▶

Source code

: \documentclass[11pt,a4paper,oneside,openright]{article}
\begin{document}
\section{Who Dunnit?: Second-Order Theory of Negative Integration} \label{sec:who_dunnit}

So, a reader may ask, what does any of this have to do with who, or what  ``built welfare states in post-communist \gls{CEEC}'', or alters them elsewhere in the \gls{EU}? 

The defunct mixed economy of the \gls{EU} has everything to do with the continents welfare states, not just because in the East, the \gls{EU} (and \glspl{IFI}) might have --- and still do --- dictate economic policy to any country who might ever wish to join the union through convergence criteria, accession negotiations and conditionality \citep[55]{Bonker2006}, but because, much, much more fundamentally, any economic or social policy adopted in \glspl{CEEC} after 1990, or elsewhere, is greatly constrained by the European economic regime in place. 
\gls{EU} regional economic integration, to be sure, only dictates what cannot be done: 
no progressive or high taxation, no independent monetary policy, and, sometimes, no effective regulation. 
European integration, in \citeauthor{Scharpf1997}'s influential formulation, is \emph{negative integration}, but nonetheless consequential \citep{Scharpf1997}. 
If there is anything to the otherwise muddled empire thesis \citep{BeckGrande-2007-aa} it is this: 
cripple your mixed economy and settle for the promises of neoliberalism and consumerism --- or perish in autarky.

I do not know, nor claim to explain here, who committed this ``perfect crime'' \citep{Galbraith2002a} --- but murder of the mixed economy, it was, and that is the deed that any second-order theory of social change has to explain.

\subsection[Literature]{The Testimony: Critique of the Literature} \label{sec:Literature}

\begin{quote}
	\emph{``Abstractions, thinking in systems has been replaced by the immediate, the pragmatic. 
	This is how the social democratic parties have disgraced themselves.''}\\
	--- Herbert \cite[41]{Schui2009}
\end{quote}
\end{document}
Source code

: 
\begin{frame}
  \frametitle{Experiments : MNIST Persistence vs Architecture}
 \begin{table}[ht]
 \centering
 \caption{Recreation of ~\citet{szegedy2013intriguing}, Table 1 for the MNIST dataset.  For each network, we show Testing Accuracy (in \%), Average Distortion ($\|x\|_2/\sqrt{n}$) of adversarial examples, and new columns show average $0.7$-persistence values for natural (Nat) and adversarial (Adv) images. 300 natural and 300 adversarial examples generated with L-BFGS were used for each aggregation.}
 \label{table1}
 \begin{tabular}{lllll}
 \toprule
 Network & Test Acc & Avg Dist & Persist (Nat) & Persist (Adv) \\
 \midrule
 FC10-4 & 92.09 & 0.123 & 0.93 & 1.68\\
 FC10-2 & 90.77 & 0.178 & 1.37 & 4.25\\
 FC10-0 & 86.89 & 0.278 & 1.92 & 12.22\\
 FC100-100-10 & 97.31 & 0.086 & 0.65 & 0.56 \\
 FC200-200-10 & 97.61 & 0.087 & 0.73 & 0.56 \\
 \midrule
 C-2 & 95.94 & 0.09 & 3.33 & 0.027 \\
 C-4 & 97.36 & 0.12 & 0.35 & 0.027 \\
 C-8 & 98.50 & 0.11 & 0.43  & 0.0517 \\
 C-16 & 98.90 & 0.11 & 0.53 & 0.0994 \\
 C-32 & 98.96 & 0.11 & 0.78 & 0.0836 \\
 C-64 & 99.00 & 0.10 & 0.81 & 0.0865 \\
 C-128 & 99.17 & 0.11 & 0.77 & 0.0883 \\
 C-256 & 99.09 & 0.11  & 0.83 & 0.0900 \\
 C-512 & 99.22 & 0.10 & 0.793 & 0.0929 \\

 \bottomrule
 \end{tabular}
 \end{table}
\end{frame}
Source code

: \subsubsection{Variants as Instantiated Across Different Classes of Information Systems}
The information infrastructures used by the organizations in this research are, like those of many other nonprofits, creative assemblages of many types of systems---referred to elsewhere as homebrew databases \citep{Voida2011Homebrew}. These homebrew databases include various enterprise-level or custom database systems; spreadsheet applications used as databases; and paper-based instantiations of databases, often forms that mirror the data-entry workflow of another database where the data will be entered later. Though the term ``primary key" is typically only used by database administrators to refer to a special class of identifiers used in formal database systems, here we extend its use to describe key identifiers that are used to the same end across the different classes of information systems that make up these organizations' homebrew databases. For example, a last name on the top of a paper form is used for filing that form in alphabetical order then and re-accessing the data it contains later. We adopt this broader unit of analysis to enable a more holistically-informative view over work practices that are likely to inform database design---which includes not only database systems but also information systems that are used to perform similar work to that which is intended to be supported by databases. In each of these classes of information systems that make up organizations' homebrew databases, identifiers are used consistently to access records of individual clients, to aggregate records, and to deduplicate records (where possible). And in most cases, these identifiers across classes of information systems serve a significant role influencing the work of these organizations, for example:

◀

- YOUR INSTRUCTIONS: Copy each line of the data that includes the word "policy".

- ANSWER FOR THE TASK:
The defunct mixed economy of the \gls{EU} has everything to do with the continents welfare states, not just because in the East, the \gls{EU} (and \glspl{IFI}) might have --- and still do --- dictate economic policy to any country who might ever wish to join the union through convergence criteria, accession negotiations and conditionality \citep[55]{Bonker2006}, but because, much, much more fundamentally, any economic or social policy adopted in \glspl{CEEC} after 1990, or elsewhere, is greatly constrained by the European economic regime in place. 
no progressive or high taxation, no independent monetary policy, and, sometimes, no effective regulation. 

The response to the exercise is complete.